To predict topographical loss on static automated perimetry from retinal ganglion cell (RGC) thickness measured with frequency domain optical coherence tomography (fdOCT), a multiple linear regression method was employed.

 
Methods:
 

151 eyes of 106 patients, glaucoma and glaucoma suspects, were tested with both 10-2 visual fields (VF) (Carl Zeiss, Inc) and fdOCT macular 3D scans (Topcon, Inc.).
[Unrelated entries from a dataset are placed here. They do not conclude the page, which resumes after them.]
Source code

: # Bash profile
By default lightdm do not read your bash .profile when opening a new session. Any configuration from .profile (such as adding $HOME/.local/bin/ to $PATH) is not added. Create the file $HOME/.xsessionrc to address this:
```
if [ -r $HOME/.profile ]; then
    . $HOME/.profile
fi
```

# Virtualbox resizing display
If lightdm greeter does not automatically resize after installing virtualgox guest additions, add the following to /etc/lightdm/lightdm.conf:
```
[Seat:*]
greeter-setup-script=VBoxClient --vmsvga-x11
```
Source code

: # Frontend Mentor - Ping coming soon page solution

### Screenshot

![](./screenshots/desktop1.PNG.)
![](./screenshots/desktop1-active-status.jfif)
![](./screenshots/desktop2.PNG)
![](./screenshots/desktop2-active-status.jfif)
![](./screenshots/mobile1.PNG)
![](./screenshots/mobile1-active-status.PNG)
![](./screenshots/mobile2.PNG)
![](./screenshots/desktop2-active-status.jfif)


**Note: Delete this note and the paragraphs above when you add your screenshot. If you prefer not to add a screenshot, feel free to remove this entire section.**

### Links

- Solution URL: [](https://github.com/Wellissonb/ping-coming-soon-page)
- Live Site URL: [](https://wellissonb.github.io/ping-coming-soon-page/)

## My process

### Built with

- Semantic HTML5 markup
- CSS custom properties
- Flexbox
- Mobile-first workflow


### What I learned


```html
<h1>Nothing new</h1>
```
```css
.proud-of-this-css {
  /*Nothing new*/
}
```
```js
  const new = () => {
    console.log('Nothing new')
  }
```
All had glaucomatous optic neuropathy. The mean total deviation of the VFs had a median (5%, 95%) of -4.96 (-18.31; 0.36) dB. For inclusion, VFs had to be reliable (indices <30%) and the fdOCT free of major algorithm failures as judged by visual inspection. The RGC+IPL (inner plexiform layer) thickness was determined by a segmentation algorithm previously described.[1] The linear regression method involved: 1. The 512x128 RGC+IPL thickness image was reduced to 24 principal components (PCs); 2. The RGC+IPL-to-VF map was defined as the product of the inverted 24x150 (PCs x number of eyes) matrix and the 68x150 (number of VF test points x number of eyes) matrix. 3. The predicted VF of each eye was obtained by multiplying the RGC+IPL thickness of that eye by the RGC+IPL-to-VF map obtained with data of the other 150 eyes. Probability plots for the observed VFs were determined using a -5 dB (about 5%) criterion. Probability plots for the predicted pattern deviation VFs were obtained by setting the cutoff such that the total number of abnormal points in the predicted VF was equal to number in the observed VF. For each patient, the percent of points agreeing on the predicted and observed VFs was calculated.

 
Results:
 

In general, the predicted VF showed good agreement with the actual visual field. The median agreement was 87% with 95% of the values > 51% (see Fig. for 2 median examples).

 
Conclusions:
 

The pattern of 10-2 VF loss can be predicted based upon the thickness of the RGC+IPL layer. This method provides a possible approach for combining VF and OCT information for improving the detection of glaucomatous defects. 1. Yang, Reisman et al, Opt. Exp, 2010.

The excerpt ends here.